Common scenarios: "A car uses fuel and moves — is it alive? Justify." → Answer: a car shows movement and uses energy, but does not reproduce, grow, respond to stimuli, or excrete metabolic waste. It fails most of the seven criteria, so it is not alive.
Which of the following processes is the best example of excretion rather than egestion?
- A. The removal of undigested fibre as faeces
- B. The release of carbon dioxide from the lungs after exhalation
- C. Vomiting after eating contaminated food
- D. Removing seeds from a fruit before eating it
A student finds a small object on the ground that appears to grow over a few days. Describe three further observations the student would need to make to confirm the object is a living organism. [3 marks]

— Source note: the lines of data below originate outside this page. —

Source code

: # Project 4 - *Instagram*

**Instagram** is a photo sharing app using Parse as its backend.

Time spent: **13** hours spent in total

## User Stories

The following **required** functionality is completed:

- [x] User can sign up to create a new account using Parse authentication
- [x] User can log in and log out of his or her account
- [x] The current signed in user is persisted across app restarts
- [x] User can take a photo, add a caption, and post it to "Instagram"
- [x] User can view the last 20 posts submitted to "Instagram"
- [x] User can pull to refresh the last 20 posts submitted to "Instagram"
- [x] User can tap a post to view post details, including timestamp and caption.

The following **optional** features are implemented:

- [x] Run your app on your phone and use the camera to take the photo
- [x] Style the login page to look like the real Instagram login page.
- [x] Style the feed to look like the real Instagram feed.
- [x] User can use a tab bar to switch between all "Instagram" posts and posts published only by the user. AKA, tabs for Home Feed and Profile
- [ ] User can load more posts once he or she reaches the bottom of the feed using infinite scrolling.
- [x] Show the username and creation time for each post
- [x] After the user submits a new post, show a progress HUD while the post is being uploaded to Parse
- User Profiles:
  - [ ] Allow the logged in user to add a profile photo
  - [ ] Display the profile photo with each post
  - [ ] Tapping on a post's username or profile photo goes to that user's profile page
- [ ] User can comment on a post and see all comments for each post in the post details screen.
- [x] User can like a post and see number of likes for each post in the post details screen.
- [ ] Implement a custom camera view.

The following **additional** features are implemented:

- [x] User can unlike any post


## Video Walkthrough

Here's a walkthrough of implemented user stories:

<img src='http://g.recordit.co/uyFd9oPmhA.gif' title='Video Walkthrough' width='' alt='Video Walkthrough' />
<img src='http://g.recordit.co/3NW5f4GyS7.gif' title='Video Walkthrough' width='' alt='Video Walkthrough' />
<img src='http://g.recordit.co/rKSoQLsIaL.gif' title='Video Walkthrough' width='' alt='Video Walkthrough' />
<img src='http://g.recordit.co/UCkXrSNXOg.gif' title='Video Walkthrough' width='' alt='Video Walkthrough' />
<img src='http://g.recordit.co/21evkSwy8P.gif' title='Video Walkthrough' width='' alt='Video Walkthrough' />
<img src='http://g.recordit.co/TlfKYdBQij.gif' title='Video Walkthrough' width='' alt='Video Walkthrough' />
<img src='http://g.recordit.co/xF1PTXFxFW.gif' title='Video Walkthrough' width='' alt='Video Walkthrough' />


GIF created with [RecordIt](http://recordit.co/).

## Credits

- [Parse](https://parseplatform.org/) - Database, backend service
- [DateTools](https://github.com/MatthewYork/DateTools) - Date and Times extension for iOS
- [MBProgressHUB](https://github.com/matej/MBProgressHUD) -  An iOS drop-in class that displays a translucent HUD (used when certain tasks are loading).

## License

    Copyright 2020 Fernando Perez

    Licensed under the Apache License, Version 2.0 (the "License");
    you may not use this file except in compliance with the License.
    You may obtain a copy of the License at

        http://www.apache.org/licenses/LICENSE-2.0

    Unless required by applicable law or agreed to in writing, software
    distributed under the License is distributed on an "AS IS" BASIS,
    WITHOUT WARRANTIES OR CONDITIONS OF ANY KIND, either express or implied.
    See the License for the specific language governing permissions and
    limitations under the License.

- Test whether the object responds to stimuli (e.g. touch, light) — sensitivity
- Check whether it carries out respiration (e.g. evidence of gas exchange / heat production)

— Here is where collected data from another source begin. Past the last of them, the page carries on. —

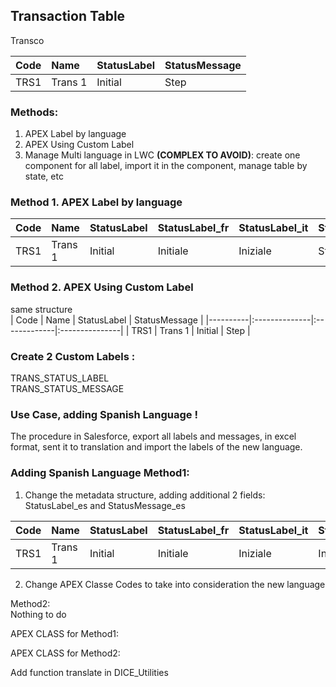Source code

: ## Transaction Table    

Transco 

| Code     |      Name     |  StatusLabel |  StatusMessage |
|----------|:--------------|:-------------|:---------------|
| TRS1     | Trans 1       | Initial      | Step           |


### Methods:     
1. APEX Label by language    
2. APEX Using Custom Label
3. Manage Multi language in LWC **(COMPLEX TO AVOID)**: create one component for all label, import it in the component, manage table by state, etc     


### Method 1. APEX Label by language     
| Code     |      Name     |  StatusLabel |StatusLabel_fr  |  StatusLabel_it   |  StatusMessage    |  StatusMessage_fr |  StatusMessage_it |
|----------|:------------- |:-------------|:---------------|:------------------|:------------------|:------------------|:------------------|
| TRS1     | Trans 1       | Initial      | Initiale       |Iniziale           | Step              | Etape             | Fare un passo     |


### Method 2. APEX Using Custom Label
same structure    
| Code     |      Name     |  StatusLabel |  StatusMessage |
|----------|:--------------|:-------------|:---------------|
| TRS1     | Trans 1       | Initial      | Step           |


### Create 2 Custom Labels :    
TRANS_STATUS_LABEL    
TRANS_STATUS_MESSAGE    

### Use Case, adding Spanish Language !    

The procedure in Salesforce, export all labels and messages, in excel format, sent it to translation and import the labels of the new language.    

### Adding Spanish Language Method1:     
1. Change the metadata structure, adding additional 2 fields: StatusLabel_es and StatusMessage_es
   
| Code     |      Name     |  StatusLabel |StatusLabel_fr  |  StatusLabel_it   |  StatusLabel_es   |  StatusMessage    |  StatusMessage_fr |  StatusMessage_it |  StatusMessage_es |
|----------|:------------- |:-------------|:---------------|:------------------|:------------------|:------------------|:------------------|:------------------|:------------------|
| TRS1     | Trans 1       | Initial      | Initiale       |Iniziale           |Inicial            | Step              | Etape             | Fare un passo     | Paso              |

2. Change APEX Classe Codes to take into consideration the new language


Method2:    
Nothing to do    


APEX CLASS for Method1:


APEX CLASS for Method2:

Add function  translate in DICE_Utilities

- Observe whether it reproduces or produces offspring
- Check whether it carries out nutrition (taking in materials)
- Check whether it excretes waste products of metabolism
- Observe whether it moves (whole body or parts)
Examiner note: Growth alone is not sufficient — crystals also grow when added to a saturated solution, but they are not alive. Students must mention multiple characteristics to demonstrate they understand that all seven are required.

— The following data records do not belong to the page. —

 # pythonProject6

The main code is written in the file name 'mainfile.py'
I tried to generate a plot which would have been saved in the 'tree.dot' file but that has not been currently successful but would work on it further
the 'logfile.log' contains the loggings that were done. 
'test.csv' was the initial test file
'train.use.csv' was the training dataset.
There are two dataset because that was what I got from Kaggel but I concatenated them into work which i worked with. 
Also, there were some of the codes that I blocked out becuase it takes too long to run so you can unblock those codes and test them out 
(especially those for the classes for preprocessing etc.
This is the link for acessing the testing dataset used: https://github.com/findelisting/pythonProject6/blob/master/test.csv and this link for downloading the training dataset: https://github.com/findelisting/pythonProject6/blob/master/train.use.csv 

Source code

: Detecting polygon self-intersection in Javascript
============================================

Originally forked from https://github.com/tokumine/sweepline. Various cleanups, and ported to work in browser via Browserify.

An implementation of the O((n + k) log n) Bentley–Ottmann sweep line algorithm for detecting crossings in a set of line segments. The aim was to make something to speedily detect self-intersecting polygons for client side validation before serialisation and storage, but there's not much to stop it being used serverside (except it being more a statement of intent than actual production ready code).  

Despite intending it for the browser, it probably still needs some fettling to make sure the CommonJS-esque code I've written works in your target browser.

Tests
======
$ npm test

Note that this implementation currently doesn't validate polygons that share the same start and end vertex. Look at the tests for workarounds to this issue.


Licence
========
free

❌ Saying "respiration = breathing" → Wrong. Respiration is a chemical reaction in cells; breathing is ventilation of lungs.
❌ Calling faeces "excretion" → Wrong. Faeces is undigested food (egestion). Urine and exhaled CO₂ are excretion.
❌ Defining growth as "getting bigger" → Imprecise. The syllabus definition requires "permanent increase in size and dry mass" — water uptake alone (which inflates a balloon, for example) is not growth.
❌ Forgetting that plants show all seven characteristics → Plants respire (always, not just at night), respond to stimuli (gravitropism, phototropism), excrete (oxygen is technically a waste of photosynthesis), and move (slow growth movements).
❌ Confusing characteristic of life with feature of an organism → "Has fur" is a feature; "growth" is a characteristic of life. Don't mix them up in answers.
Concept and Uses of Classification Systems
CORE EXTENDEDClassification is the grouping of organisms by shared features. The system most widely used today is based on structural and biochemical similarities; for Extended candidates, it is also linked to evolutionary relationships revealed by DNA.
The Concept of a Species
A species is a group of organisms that can reproduce to produce fertile offspring. The "fertile offspring" requirement is essential — without it, a horse and donkey would count as the same species.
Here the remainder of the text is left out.